Start of Data
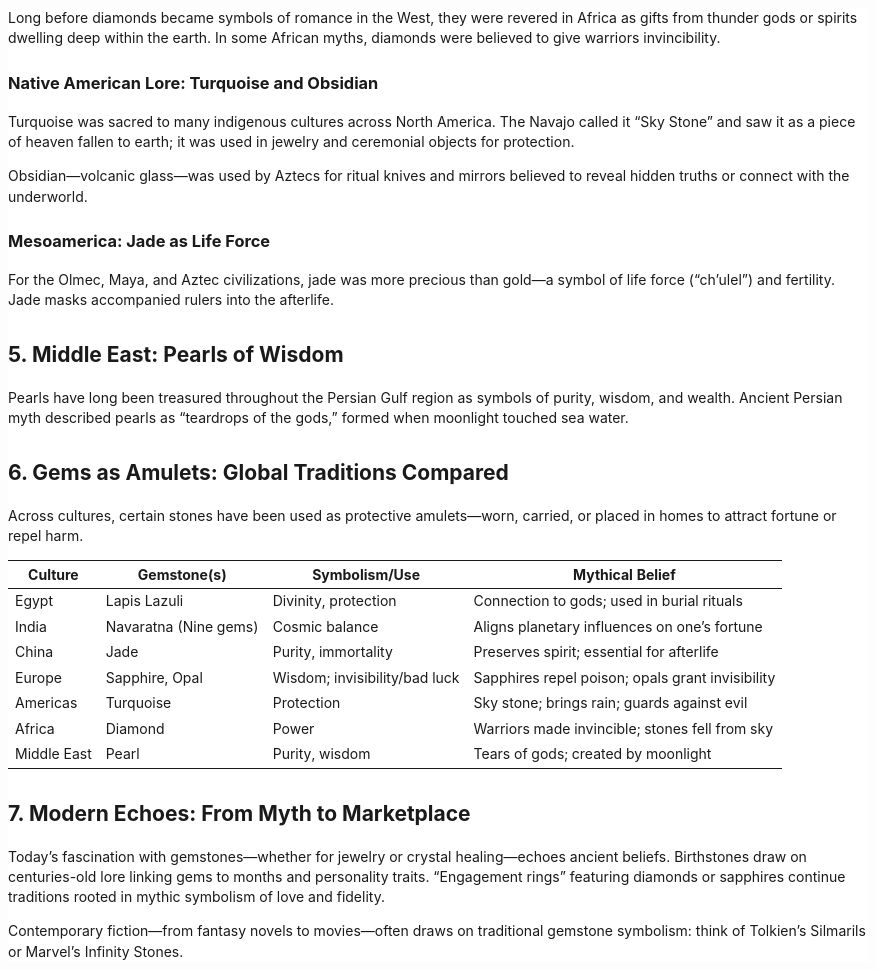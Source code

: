 Long before diamonds became symbols of romance in the West, they were revered in Africa as gifts from thunder gods or spirits dwelling deep within the earth. In some African myths, diamonds were believed to give warriors invincibility.

### Native American Lore: Turquoise and Obsidian

Turquoise was sacred to many indigenous cultures across North America. The Navajo called it “Sky Stone” and saw it as a piece of heaven fallen to earth; it was used in jewelry and ceremonial objects for protection.

Obsidian—volcanic glass—was used by Aztecs for ritual knives and mirrors believed to reveal hidden truths or connect with the underworld.

### Mesoamerica: Jade as Life Force

For the Olmec, Maya, and Aztec civilizations, jade was more precious than gold—a symbol of life force (“ch’ulel”) and fertility. Jade masks accompanied rulers into the afterlife.

## 5. Middle East: Pearls of Wisdom

Pearls have long been treasured throughout the Persian Gulf region as symbols of purity, wisdom, and wealth. Ancient Persian myth described pearls as “teardrops of the gods,” formed when moonlight touched sea water.

## 6. Gems as Amulets: Global Traditions Compared

Across cultures, certain stones have been used as protective amulets—worn, carried, or placed in homes to attract fortune or repel harm.

| Culture      | Gemstone(s)             | Symbolism/Use                      | Mythical Belief                                      |
|--------------|------------------------|------------------------------------|------------------------------------------------------|
| Egypt        | Lapis Lazuli           | Divinity, protection               | Connection to gods; used in burial rituals           |
| India        | Navaratna (Nine gems)  | Cosmic balance                     | Aligns planetary influences on one’s fortune         |
| China        | Jade                   | Purity, immortality                | Preserves spirit; essential for afterlife            |
| Europe       | Sapphire, Opal         | Wisdom; invisibility/bad luck      | Sapphires repel poison; opals grant invisibility     |
| Americas     | Turquoise              | Protection                         | Sky stone; brings rain; guards against evil          |
| Africa       | Diamond                | Power                              | Warriors made invincible; stones fell from sky       |
| Middle East  | Pearl                  | Purity, wisdom                     | Tears of gods; created by moonlight                  |

## 7. Modern Echoes: From Myth to Marketplace

Today’s fascination with gemstones—whether for jewelry or crystal healing—echoes ancient beliefs. Birthstones draw on centuries-old lore linking gems to months and personality traits. “Engagement rings” featuring diamonds or sapphires continue traditions rooted in mythic symbolism of love and fidelity.

Contemporary fiction—from fantasy novels to movies—often draws on traditional gemstone symbolism: think of Tolkien’s Silmarils or Marvel’s Infinity Stones.
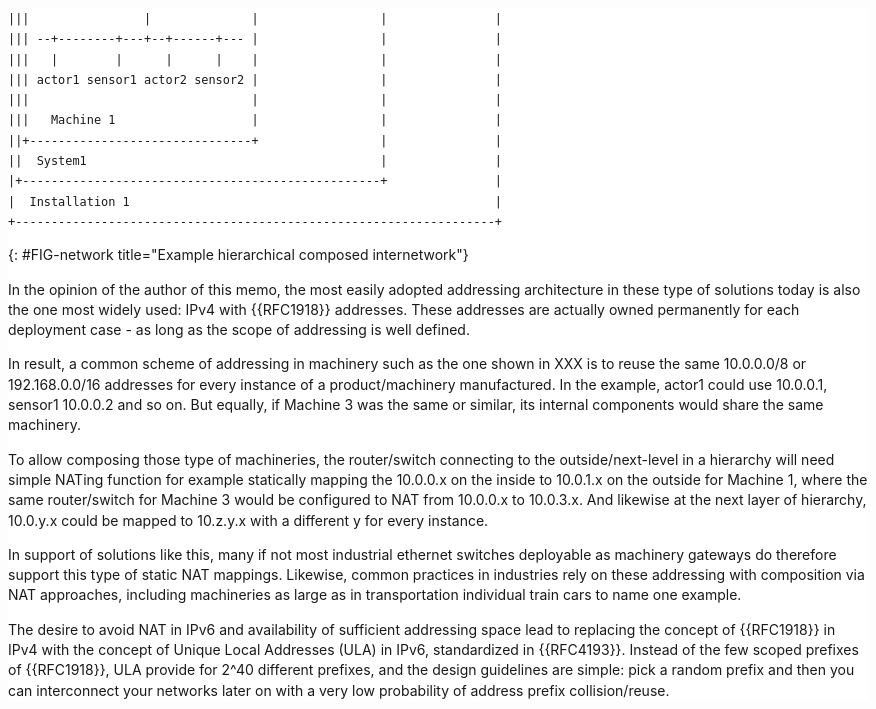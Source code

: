     |||                |              |                 |               |
    ||| --+--------+---+--+------+--- |                 |               |
    |||   |        |      |      |    |                 |               |
    ||| actor1 sensor1 actor2 sensor2 |                 |               |
    |||                               |                 |               |
    |||   Machine 1                   |                 |               |
    ||+-------------------------------+                 |               |
    ||  System1                                         |               |
    |+--------------------------------------------------+               |
    |  Installation 1                                                   |
    +-------------------------------------------------------------------+
{: #FIG-network title="Example hierarchical composed internetwork"}
 

In the opinion of the author of this memo, the most easily adopted
addressing architecture in these type of solutions today is also the
one most widely used: IPv4 with {{RFC1918}} addresses. These addresses
are actually owned permanently for each deployment case - as long as
the scope of addressing is well defined.

In result, a common scheme of addressing in machinery such as the one
shown in XXX is to reuse the same 10.0.0.0/8 or 192.168.0.0/16 addresses
for every instance of a product/machinery manufactured. In the example,
actor1 could use 10.0.0.1, sensor1 10.0.0.2 and so on. But equally,
if Machine 3 was the same or similar, its internal components would
share the same machinery.

To allow composing those type of machineries,
the router/switch connecting to the outside/next-level in a hierarchy
will need simple NATing function for example statically mapping
the 10.0.0.x on the inside to 10.0.1.x on the outside for Machine 1,
where the same router/switch for Machine 3 would be configured
to NAT from 10.0.0.x to 10.0.3.x. And likewise at the next layer
of hierarchy, 10.0.y.x could be mapped to 10.z.y.x with a different
y for every instance.

In support of solutions like this, many if not most industrial ethernet
switches deployable as machinery gateways do therefore support this
type of static NAT mappings. Likewise, common practices in industries
rely on these addressing with composition via NAT approaches, including
machineries as large as in transportation individual train cars to name
one example.

The desire to avoid NAT in IPv6 and availability of sufficient addressing
space lead to replacing the concept of {{RFC1918}} in IPv4 with the concept
of Unique Local Addresses (ULA) in IPv6, standardized in {{RFC4193}}.
Instead of the few scoped prefixes of {{RFC1918}}, ULA provide for
2^40 different prefixes, and the design guidelines are simple: pick a random
prefix and then you can interconnect your networks later on with
a very low probability of address prefix collision/reuse.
End of Data
> Exercise directions
Taking the listing above as the source, transcribe only the lines starting at the line with "### Native American" and going through the line with "Turquoise was sacred", unaltered and with both ends included.

> Result of this task
### Native American Lore: Turquoise and Obsidian

Turquoise was sacred to many indigenous cultures across North America. The Navajo called it “Sky Stone” and saw it as a piece of heaven fallen to earth; it was used in jewelry and ceremonial objects for protection.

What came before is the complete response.